The game's plot is told as a huge "flashback" of Sam reiterating to NSA Director Williams what happened. Version 1 takes place in the present. An additional single-player mission with alternate ending, a new Spies vs. Spies online mode, an extended co-op mode and LAN. The story has also been altered almost completely in these versions of the game; one change of note is inclusion of a HUD very similar to Chaos Theory's. The player receives the SC-303 Compact Launcher in a few missions, which shoots only non-lethal rounds. The PlayStation 2 version includes two exclusive "flashback" missions: one mission has Sam rescuing his daughter from a cargo ship (the level design is borrowed from the Yugoslavia mission in Splinter Cell: Essentials), and the other has Sam escaping captivity from a German bunker (level design borrowed from the SEALs mission in Essentials). The PlayStation 2 version featuring exclusive levels is not new to the series.
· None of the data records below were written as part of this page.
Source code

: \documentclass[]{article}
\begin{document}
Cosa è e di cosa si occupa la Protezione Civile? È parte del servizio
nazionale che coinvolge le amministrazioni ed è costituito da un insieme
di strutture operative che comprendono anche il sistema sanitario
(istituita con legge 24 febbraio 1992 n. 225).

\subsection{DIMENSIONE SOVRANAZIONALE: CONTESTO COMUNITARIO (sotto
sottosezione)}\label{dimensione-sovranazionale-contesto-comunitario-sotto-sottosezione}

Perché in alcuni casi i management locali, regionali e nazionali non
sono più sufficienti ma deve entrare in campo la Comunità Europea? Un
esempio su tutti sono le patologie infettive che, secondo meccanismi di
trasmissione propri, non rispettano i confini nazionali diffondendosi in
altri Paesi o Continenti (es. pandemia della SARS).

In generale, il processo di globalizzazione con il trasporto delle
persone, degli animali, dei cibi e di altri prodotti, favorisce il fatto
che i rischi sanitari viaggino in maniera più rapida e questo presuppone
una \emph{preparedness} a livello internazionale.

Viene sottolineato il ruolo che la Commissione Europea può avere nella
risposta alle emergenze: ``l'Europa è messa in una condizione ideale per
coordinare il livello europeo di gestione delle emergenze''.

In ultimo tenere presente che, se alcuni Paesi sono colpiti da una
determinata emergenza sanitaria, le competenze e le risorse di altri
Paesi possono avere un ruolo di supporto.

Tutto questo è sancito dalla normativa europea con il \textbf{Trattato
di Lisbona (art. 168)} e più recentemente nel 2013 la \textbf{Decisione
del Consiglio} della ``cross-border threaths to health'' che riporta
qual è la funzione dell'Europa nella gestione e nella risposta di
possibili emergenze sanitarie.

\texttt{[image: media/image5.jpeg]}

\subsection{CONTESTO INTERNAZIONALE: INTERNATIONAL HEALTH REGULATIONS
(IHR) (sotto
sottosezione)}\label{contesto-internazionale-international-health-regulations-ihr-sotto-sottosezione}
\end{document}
As part of the JBA, Sam must complete objectives set by them to gain their trust as well as complete objectives from the NSA. The decisions he has to make will become increasingly difficult as he progresses through the game. Earlier decisions, such as deciding whether or not to free all of the prisoners during the prison breakout, will just affect his score, but as the game progresses, Sam is faced with serious choices that could kill thousands if made wrong, but may blow his cover if he does not do it.
Despite this, Sam must make the JBA trust him, in order to gain access to the restricted areas of their base and complete NSA objectives. If he is seen in restricted areas before he is allowed to go there, it will dramatically affect his trust with the JBA. Similarly, if he is caught using an NSA gadget or picking a lock in JBA HQ, his cover will be blown.
He is also watched by the JBA in most of his missions, if he is seen completing NSA objectives or is thought to be doing something out of the ordinary, his trust will go down. Killing people apart from those ordered to be taken out will affect his NSA trust in the same way.
Some console versions have a Spy vs. Spy mode, with players able to play as Third Echelon or the Upsilon Force spies, and also has a co-op mode intertwined with the singleplayer portion of the game.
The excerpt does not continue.